Of course, out of the confirmed and/or suspected total case load in order to get the number of people walking around infected/recovered we'll have to reduce that number somewhat. Some passed away. Some may have left the US. Some unfortunate people are very susceptible and have caught it 2 or even 3 times. So the number of people walking around with some level of natural immunity will be somewhat less than the 147 million.

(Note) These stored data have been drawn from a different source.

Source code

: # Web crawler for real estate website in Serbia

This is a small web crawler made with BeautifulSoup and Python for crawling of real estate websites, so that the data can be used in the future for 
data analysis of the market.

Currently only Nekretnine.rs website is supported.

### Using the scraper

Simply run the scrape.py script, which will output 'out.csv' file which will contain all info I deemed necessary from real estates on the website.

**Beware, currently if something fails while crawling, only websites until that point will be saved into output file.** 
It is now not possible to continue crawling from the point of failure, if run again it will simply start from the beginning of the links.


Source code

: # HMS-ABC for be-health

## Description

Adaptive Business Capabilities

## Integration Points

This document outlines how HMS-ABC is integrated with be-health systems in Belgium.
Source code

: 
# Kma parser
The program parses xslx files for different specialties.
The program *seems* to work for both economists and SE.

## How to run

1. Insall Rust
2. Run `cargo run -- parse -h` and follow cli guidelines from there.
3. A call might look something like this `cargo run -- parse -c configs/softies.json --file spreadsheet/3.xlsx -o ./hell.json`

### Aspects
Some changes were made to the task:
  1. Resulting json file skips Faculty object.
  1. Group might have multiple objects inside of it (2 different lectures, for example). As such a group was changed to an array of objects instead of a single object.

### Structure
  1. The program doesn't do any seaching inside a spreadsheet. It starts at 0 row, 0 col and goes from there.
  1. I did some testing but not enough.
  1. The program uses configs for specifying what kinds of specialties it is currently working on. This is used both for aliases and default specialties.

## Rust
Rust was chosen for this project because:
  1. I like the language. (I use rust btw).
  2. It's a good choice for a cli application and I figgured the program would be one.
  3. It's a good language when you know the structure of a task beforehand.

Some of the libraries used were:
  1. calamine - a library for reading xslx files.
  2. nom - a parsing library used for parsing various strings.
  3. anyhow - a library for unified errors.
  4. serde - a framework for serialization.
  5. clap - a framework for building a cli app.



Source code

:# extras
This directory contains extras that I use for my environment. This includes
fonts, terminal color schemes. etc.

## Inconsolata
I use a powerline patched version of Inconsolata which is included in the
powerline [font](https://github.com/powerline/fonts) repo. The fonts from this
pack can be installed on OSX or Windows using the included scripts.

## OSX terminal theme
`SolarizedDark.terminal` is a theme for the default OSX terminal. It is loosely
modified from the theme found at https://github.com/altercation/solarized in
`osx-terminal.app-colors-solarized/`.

Then we have the 200 million or so vaccinated which should {snort} have some immunity. Obviously there will be some fairly significant overlap between the natural immunity group and the vaccinated group. Many got vaccinated after being sick (knowingly sick or not). Many got sick after being vaccinated.
But still, even if we knock out 20 million from the 147, and even if we go with as much as 50% overlap. That's 273 or so million out of 330 million or so. That's nearly 83%. You'd think for most nominally transmissible infections this should be about the herd immunity level. Unless of course the vaccines aren't really helping...
“Unless of course the vaccines aren’t really helping...”
It may be that the bulk of the people who have not yet had COVID (and a good chunk of those who have) might have to get their case - vaccinated or not.
If that is the situation, there would be a lot of fuel left for Omicron to flare through - about half the population.
It does seem that the vaccines reduce severity/hospitalization/death significantly, but not so much protection from infection or transmission of Delta or Omicron.